▶ [WORK ITEM]
Your job is to reproduce all of the data exactly.

▶ [SUPPLIED RECORDS]
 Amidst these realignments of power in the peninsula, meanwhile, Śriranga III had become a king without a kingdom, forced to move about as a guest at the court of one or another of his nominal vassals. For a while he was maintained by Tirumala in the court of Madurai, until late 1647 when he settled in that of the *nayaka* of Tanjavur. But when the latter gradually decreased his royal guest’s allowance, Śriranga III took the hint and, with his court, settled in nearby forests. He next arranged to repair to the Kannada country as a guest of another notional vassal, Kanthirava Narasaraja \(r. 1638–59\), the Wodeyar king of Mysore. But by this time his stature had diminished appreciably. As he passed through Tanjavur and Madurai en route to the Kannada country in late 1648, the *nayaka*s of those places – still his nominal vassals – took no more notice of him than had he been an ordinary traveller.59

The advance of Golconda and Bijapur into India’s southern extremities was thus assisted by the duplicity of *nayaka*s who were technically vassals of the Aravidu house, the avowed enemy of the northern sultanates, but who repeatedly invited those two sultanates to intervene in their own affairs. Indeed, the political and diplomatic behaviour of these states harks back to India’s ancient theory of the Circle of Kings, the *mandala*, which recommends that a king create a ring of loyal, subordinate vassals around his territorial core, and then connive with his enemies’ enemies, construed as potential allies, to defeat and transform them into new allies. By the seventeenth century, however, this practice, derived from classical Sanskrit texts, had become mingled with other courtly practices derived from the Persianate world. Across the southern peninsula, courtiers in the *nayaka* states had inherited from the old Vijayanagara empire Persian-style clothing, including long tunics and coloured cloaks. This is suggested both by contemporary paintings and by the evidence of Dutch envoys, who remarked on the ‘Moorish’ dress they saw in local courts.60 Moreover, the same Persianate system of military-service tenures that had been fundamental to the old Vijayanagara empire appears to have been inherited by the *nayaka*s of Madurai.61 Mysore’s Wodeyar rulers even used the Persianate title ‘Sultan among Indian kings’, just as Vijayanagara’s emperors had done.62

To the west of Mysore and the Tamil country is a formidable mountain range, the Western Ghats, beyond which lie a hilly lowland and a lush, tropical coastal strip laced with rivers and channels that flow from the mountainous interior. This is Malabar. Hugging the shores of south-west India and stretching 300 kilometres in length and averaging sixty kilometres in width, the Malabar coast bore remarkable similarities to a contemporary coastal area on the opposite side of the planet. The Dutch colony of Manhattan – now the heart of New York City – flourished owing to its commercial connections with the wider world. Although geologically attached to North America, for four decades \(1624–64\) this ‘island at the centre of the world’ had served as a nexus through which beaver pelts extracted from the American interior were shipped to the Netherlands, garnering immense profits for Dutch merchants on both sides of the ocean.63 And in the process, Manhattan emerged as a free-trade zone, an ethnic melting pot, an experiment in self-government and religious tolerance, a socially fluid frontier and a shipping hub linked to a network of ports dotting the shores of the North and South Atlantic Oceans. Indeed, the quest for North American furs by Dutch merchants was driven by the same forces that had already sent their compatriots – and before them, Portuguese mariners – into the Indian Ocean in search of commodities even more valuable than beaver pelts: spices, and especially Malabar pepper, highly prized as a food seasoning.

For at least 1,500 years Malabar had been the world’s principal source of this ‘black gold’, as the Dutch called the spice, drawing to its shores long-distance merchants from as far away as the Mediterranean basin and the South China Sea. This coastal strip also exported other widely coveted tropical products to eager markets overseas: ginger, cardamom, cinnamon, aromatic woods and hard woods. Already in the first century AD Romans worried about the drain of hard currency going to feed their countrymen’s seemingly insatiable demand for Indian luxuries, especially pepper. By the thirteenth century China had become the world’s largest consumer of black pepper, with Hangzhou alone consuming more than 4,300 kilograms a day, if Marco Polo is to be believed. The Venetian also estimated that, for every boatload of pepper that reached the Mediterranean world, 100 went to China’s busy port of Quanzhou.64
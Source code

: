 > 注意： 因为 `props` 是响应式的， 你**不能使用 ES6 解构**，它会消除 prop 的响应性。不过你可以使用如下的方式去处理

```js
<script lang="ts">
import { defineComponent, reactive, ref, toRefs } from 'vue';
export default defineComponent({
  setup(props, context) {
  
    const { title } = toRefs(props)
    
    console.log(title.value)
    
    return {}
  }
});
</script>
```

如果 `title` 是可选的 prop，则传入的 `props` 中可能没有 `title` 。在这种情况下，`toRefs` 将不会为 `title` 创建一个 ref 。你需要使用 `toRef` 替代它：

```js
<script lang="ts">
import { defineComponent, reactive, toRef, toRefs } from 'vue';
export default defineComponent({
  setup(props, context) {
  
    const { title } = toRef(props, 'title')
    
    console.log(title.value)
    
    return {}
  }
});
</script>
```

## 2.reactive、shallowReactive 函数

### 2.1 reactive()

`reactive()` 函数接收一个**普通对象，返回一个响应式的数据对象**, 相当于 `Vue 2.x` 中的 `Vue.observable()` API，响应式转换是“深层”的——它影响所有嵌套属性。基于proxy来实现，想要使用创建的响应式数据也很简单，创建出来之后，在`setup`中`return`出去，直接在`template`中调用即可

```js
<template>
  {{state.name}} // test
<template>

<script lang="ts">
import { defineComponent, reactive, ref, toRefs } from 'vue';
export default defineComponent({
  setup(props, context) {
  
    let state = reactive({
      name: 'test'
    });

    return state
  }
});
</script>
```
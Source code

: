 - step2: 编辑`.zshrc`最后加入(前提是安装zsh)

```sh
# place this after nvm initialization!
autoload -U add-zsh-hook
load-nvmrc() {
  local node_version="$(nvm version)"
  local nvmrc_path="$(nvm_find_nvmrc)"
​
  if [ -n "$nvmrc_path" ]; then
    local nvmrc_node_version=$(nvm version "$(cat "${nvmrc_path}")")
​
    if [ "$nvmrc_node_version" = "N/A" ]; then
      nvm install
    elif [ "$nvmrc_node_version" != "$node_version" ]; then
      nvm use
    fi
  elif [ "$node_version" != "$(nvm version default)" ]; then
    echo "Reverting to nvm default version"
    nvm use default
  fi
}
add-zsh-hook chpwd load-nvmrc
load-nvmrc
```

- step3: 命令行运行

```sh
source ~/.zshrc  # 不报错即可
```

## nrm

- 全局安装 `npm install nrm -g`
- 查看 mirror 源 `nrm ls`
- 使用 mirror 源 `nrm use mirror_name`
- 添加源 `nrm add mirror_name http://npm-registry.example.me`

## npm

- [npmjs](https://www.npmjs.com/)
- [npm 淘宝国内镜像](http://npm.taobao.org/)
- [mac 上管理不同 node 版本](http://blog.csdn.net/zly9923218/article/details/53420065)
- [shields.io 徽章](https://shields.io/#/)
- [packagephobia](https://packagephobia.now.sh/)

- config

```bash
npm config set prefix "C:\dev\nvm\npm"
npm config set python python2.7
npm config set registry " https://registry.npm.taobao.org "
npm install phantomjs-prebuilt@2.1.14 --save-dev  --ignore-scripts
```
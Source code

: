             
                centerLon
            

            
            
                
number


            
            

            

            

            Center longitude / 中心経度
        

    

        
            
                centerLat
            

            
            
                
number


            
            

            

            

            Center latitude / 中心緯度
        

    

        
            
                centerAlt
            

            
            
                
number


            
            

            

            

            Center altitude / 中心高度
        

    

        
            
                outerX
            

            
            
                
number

▶ [RESULT OF THIS TASK]
 Amidst these realignments of power in the peninsula, meanwhile, Śriranga III had become a king without a kingdom, forced to move about as a guest at the court of one or another of his nominal vassals. For a while he was maintained by Tirumala in the court of Madurai, until late 1647 when he settled in that of the *nayaka* of Tanjavur. But when the latter gradually decreased his royal guest’s allowance, Śriranga III took the hint and, with his court, settled in nearby forests. He next arranged to repair to the Kannada country as a guest of another notional vassal, Kanthirava Narasaraja \(r. 1638–59\), the Wodeyar king of Mysore. But by this time his stature had diminished appreciably. As he passed through Tanjavur and Madurai en route to the Kannada country in late 1648, the *nayaka*s of those places – still his nominal vassals – took no more notice of him than had he been an ordinary traveller.59

The advance of Golconda and Bijapur into India’s southern extremities was thus assisted by the duplicity of *nayaka*s who were technically vassals of the Aravidu house, the avowed enemy of the northern sultanates, but who repeatedly invited those two sultanates to intervene in their own affairs. Indeed, the political and diplomatic behaviour of these states harks back to India’s ancient theory of the Circle of Kings, the *mandala*, which recommends that a king create a ring of loyal, subordinate vassals around his territorial core, and then connive with his enemies’ enemies, construed as potential allies, to defeat and transform them into new allies. By the seventeenth century, however, this practice, derived from classical Sanskrit texts, had become mingled with other courtly practices derived from the Persianate world. Across the southern peninsula, courtiers in the *nayaka* states had inherited from the old Vijayanagara empire Persian-style clothing, including long tunics and coloured cloaks. This is suggested both by contemporary paintings and by the evidence of Dutch envoys, who remarked on the ‘Moorish’ dress they saw in local courts.60 Moreover, the same Persianate system of military-service tenures that had been fundamental to the old Vijayanagara empire appears to have been inherited by the *nayaka*s of Madurai.61 Mysore’s Wodeyar rulers even used the Persianate title ‘Sultan among Indian kings’, just as Vijayanagara’s emperors had done.62

To the west of Mysore and the Tamil country is a formidable mountain range, the Western Ghats, beyond which lie a hilly lowland and a lush, tropical coastal strip laced with rivers and channels that flow from the mountainous interior. This is Malabar. Hugging the shores of south-west India and stretching 300 kilometres in length and averaging sixty kilometres in width, the Malabar coast bore remarkable similarities to a contemporary coastal area on the opposite side of the planet. The Dutch colony of Manhattan – now the heart of New York City – flourished owing to its commercial connections with the wider world. Although geologically attached to North America, for four decades \(1624–64\) this ‘island at the centre of the world’ had served as a nexus through which beaver pelts extracted from the American interior were shipped to the Netherlands, garnering immense profits for Dutch merchants on both sides of the ocean.63 And in the process, Manhattan emerged as a free-trade zone, an ethnic melting pot, an experiment in self-government and religious tolerance, a socially fluid frontier and a shipping hub linked to a network of ports dotting the shores of the North and South Atlantic Oceans. Indeed, the quest for North American furs by Dutch merchants was driven by the same forces that had already sent their compatriots – and before them, Portuguese mariners – into the Indian Ocean in search of commodities even more valuable than beaver pelts: spices, and especially Malabar pepper, highly prized as a food seasoning.

For at least 1,500 years Malabar had been the world’s principal source of this ‘black gold’, as the Dutch called the spice, drawing to its shores long-distance merchants from as far away as the Mediterranean basin and the South China Sea. This coastal strip also exported other widely coveted tropical products to eager markets overseas: ginger, cardamom, cinnamon, aromatic woods and hard woods. Already in the first century AD Romans worried about the drain of hard currency going to feed their countrymen’s seemingly insatiable demand for Indian luxuries, especially pepper. By the thirteenth century China had become the world’s largest consumer of black pepper, with Hangzhou alone consuming more than 4,300 kilograms a day, if Marco Polo is to be believed. The Venetian also estimated that, for every boatload of pepper that reached the Mediterranean world, 100 went to China’s busy port of Quanzhou.64
Source code

: > 注意： 因为 `props` 是响应式的， 你**不能使用 ES6 解构**，它会消除 prop 的响应性。不过你可以使用如下的方式去处理

```js
<script lang="ts">
import { defineComponent, reactive, ref, toRefs } from 'vue';
export default defineComponent({
  setup(props, context) {
  
    const { title } = toRefs(props)
    
    console.log(title.value)
    
    return {}
  }
});
</script>
```

如果 `title` 是可选的 prop，则传入的 `props` 中可能没有 `title` 。在这种情况下，`toRefs` 将不会为 `title` 创建一个 ref 。你需要使用 `toRef` 替代它：

```js
<script lang="ts">
import { defineComponent, reactive, toRef, toRefs } from 'vue';
export default defineComponent({
  setup(props, context) {
  
    const { title } = toRef(props, 'title')
    
    console.log(title.value)
    
    return {}
  }
});
</script>
```

## 2.reactive、shallowReactive 函数

### 2.1 reactive()

`reactive()` 函数接收一个**普通对象，返回一个响应式的数据对象**, 相当于 `Vue 2.x` 中的 `Vue.observable()` API，响应式转换是“深层”的——它影响所有嵌套属性。基于proxy来实现，想要使用创建的响应式数据也很简单，创建出来之后，在`setup`中`return`出去，直接在`template`中调用即可

```js
<template>
  {{state.name}} // test
<template>

<script lang="ts">
import { defineComponent, reactive, ref, toRefs } from 'vue';
export default defineComponent({
  setup(props, context) {
  
    let state = reactive({
      name: 'test'
    });

    return state
  }
});
</script>
```
Source code

: - step2: 编辑`.zshrc`最后加入(前提是安装zsh)

```sh
# place this after nvm initialization!
autoload -U add-zsh-hook
load-nvmrc() {
  local node_version="$(nvm version)"
  local nvmrc_path="$(nvm_find_nvmrc)"
​
  if [ -n "$nvmrc_path" ]; then
    local nvmrc_node_version=$(nvm version "$(cat "${nvmrc_path}")")
​
    if [ "$nvmrc_node_version" = "N/A" ]; then
      nvm install
    elif [ "$nvmrc_node_version" != "$node_version" ]; then
      nvm use
    fi
  elif [ "$node_version" != "$(nvm version default)" ]; then
    echo "Reverting to nvm default version"
    nvm use default
  fi
}
add-zsh-hook chpwd load-nvmrc
load-nvmrc
```

- step3: 命令行运行

```sh
source ~/.zshrc  # 不报错即可
```

## nrm

- 全局安装 `npm install nrm -g`
- 查看 mirror 源 `nrm ls`
- 使用 mirror 源 `nrm use mirror_name`
- 添加源 `nrm add mirror_name http://npm-registry.example.me`

## npm

- [npmjs](https://www.npmjs.com/)
- [npm 淘宝国内镜像](http://npm.taobao.org/)
- [mac 上管理不同 node 版本](http://blog.csdn.net/zly9923218/article/details/53420065)
- [shields.io 徽章](https://shields.io/#/)
- [packagephobia](https://packagephobia.now.sh/)

- config

```bash
npm config set prefix "C:\dev\nvm\npm"
npm config set python python2.7
npm config set registry " https://registry.npm.taobao.org "
npm install phantomjs-prebuilt@2.1.14 --save-dev  --ignore-scripts
```
Source code

:             
                centerLon
            

            
            
                
number


            
            

            

            

            Center longitude / 中心経度
        

    

        
            
                centerLat
            

            
            
                
number


            
            

            

            

            Center latitude / 中心緯度
        

    

        
            
                centerAlt
            

            
            
                
number


            
            

            

            

            Center altitude / 中心高度
        

    

        
            
                outerX
            

            
            
                
number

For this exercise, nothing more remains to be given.